I’m 15 I know there are other people out there with worse problems and have had worse experience’s and are much stronger than me, i look up to these people.

After a traumatic experience i started using drugs as an escape route. I was 13 and taking up to 20 pills of valium a day. I felt safe like no-one could hurt me and i forgot about him about his vile instincts which made him sexually, physically and mentally abuse me. I got by on this for a long time i felt i could manage like this however i knew what i was doing was wrong and this hurt me. I could understand why i hurt to i hurt myself to feel pain that i knew why it hurt. As i got a little bit older the world of stimulants and hallucinogens were unveiled to me.
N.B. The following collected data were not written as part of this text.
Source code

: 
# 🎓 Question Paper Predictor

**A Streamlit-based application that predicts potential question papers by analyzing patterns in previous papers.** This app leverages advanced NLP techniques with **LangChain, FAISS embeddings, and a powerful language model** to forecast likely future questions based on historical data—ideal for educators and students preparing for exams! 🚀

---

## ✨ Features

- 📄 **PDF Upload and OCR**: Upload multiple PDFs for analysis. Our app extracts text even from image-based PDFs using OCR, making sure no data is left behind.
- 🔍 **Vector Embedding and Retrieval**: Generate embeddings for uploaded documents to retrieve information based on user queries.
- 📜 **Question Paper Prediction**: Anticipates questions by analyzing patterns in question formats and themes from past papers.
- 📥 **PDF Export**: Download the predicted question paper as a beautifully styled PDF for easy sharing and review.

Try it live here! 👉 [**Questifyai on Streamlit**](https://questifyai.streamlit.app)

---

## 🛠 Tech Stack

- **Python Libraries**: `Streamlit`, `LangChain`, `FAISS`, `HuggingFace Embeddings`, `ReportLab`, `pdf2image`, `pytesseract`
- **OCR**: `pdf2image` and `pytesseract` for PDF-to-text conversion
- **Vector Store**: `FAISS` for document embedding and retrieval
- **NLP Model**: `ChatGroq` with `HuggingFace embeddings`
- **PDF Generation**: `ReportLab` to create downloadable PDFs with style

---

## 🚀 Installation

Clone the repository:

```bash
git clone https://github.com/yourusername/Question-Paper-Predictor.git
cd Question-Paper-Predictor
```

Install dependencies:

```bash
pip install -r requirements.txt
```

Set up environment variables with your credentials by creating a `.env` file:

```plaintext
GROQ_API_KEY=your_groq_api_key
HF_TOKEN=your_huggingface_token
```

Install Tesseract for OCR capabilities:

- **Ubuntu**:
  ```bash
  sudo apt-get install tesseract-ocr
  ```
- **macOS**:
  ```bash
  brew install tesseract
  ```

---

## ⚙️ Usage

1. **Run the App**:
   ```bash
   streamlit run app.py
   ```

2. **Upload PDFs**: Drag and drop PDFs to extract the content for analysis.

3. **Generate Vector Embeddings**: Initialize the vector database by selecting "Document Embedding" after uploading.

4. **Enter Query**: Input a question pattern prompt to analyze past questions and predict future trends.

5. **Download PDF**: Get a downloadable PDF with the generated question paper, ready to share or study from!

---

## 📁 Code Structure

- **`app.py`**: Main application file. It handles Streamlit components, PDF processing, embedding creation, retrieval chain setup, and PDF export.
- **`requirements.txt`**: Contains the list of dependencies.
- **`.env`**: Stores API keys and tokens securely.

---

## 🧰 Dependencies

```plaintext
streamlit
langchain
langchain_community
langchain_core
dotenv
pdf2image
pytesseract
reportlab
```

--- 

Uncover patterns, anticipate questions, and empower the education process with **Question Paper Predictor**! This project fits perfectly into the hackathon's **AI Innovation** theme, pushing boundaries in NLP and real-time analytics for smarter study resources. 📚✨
It made me feel better like i was a different person and i forgot all my memories. I used these in all different forms, speed, coke, e’s, acid, salvia, weed, shrooms, MDMA regularly up to 7 days a week, when i couldn’t use these i used my good old friend valium. And that was the problem they were my friends, My world and people started to notice. My mum got me help. I was angry, frustrated i didn’t want to talk but slowly i came round to the idea. I opened up…a bit and i was subscribed anti-depressants. I don’t feel them working, even when i misuse them. I took a whole 2months prescription in an hour just to feel something but i just threw them up. When i don’t take drugs i get awful flashbacks i can feel him on me. I self harm to a serious degree to forget for a short while. I use still not as much but enough to help me one moment at a time. They keep telling me its only short term solutions as if i didn’t know, but its not a short term thing is it if your staying on it. I lie to them tell them tell them everything is fine and i feel good. Tell them i’m clean and they leave me alone. I’m an A* Student hoping to go to study high level degrees but i’m still a class A f–k up wishing her life would end.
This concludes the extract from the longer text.